Being at Under The Radar (UTR), watching disruptive companies present and network with entrepreneurs, thought leaders, and venture capitalists is an annual tradition that I don't miss. I have blogged about disruptive start-ups that I saw in the previous years. The biggest exit out of UTR, that I have witnessed so far, is Salesforce.com's $212 million acquisition of Heroku. This post is about one of the disruptive start-ups that I saw at UTR this year - NimbusDB.

I met with Barry Morris, the CEO and Founder of NimbusDB at a reception the night before. I had long conversation with him around the issues with legacy databases, NoSQL, and of course NimbusDB. I must say that, after long time, I have seen a company applying all the right design principles to solve a chronic problem - how can you make SQL databases scale so that they don't suck.

One of the main issues with the legacy relational databases is that they were never designed to scale out to begin with. A range of NoSQL solutions addressed the scale-out issue, but the biggest problem with a NoSQL is that NoSQL is not SQL. This is why I was excited when I saw what NimbusDB has to offer: it's a SQL database at the surface but has radically modern architecture underneath that leverages MapReduce to divide and conquer queries, BitTorrent for messaging, and Dynamo for persistence.

NimbusDB's architecture isolates transactions from storage and uses asynchronous messaging across nodes - a non-blocking atom commit protocol - to gain horizontal scalability. At the application layer, it supports the "most" of SQL 99 features and doesn't require the developers to re-learn or re-code. The architecture doesn't involve any kind of sharding and the nodes can scale on any commodity machine on a variety of operating systems. This eliminates an explicit need of a separate hot back-up since any and all nodes serve as a live database in any zone. This makes NimbusDB an always live system, which also solves a major problem with traditional relational databases - high availability. It's an insert only database and it versions every single atom/record. That's how it achieves MVCC as well. The data is compressed on a disk and is accessed from an in-memory node.

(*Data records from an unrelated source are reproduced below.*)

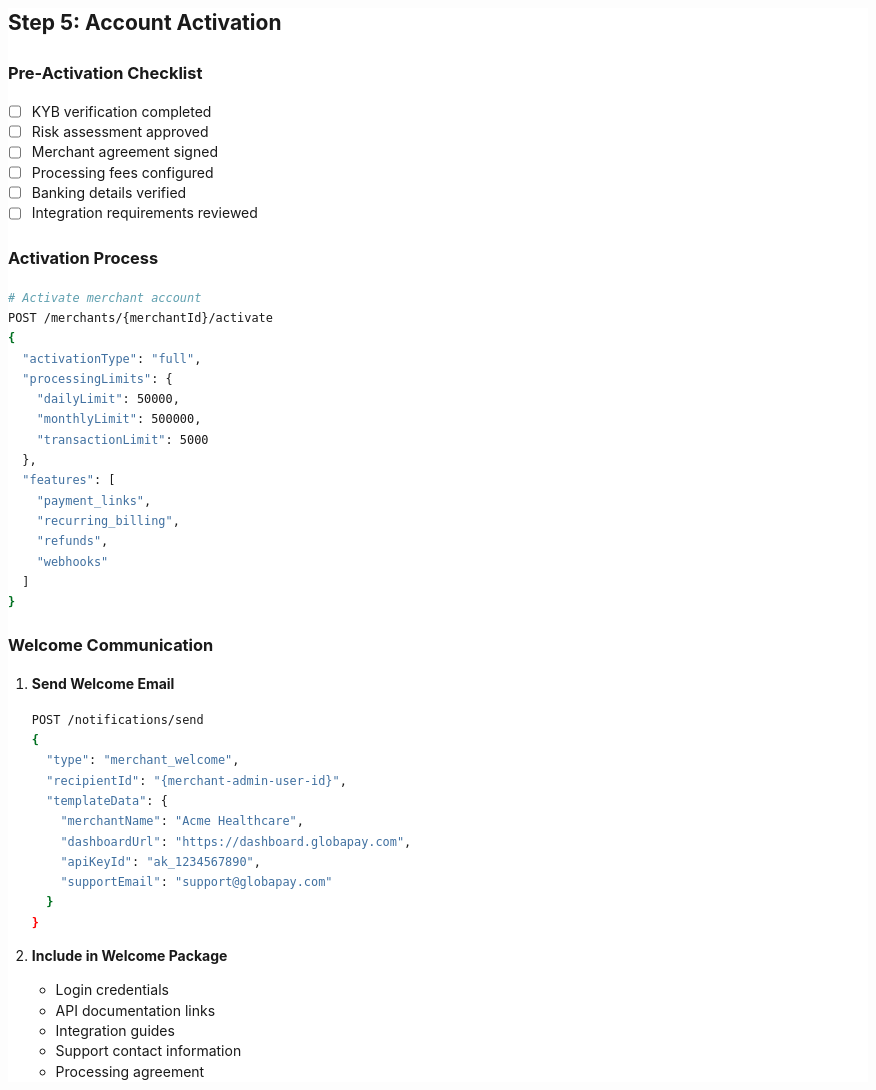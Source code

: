 ## Step 5: Account Activation

### Pre-Activation Checklist
- [ ] KYB verification completed
- [ ] Risk assessment approved
- [ ] Merchant agreement signed
- [ ] Processing fees configured
- [ ] Banking details verified
- [ ] Integration requirements reviewed

### Activation Process
```bash
# Activate merchant account
POST /merchants/{merchantId}/activate
{
  "activationType": "full",
  "processingLimits": {
    "dailyLimit": 50000,
    "monthlyLimit": 500000,
    "transactionLimit": 5000
  },
  "features": [
    "payment_links",
    "recurring_billing", 
    "refunds",
    "webhooks"
  ]
}
```

### Welcome Communication
1. **Send Welcome Email**
   ```bash
   POST /notifications/send
   {
     "type": "merchant_welcome",
     "recipientId": "{merchant-admin-user-id}",
     "templateData": {
       "merchantName": "Acme Healthcare",
       "dashboardUrl": "https://dashboard.globapay.com",
       "apiKeyId": "ak_1234567890",
       "supportEmail": "support@globapay.com"
     }
   }
   ```

2. **Include in Welcome Package**
   - Login credentials
   - API documentation links
   - Integration guides
   - Support contact information
   - Processing agreement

I asked Barry about using NimbusDB as an analytic database and he said that the database is currently not optimized for analytic queries, but he does not see why it can't be tuned and configured as an analytic database since the inherent architecture doesn't really have to change. Though, during his pitch, he did mention that NimbusDB may have challenges with heavy reads and heavy writes. I personally believe that solving a problem of analytic query on large volume of data is a much bigger challenge in the cloud due to the inherent distributed nature of the cloud. Similarly, building a heavy-insert system is equally difficult. However, most systems fit somewhere in between. This could be a great target market for NimbusDB.

I haven't played around with the database, but I do intend to do so. On a cursory look, it seems to defy the CAP theorem. Barry seems to disagree with me. The founders of NimbusDB have great backgrounds. Barry was the CEO of IONA and Streambase and has extensive experience in building and leading technology companies. If NimbusDB can execute based on the principles it is designed on, this will be a huge breakthrough.

As a general trend, I see a clear transition, where people finally agree that SQL is still a preferred interface, but the key is to rethink the underlying architecture.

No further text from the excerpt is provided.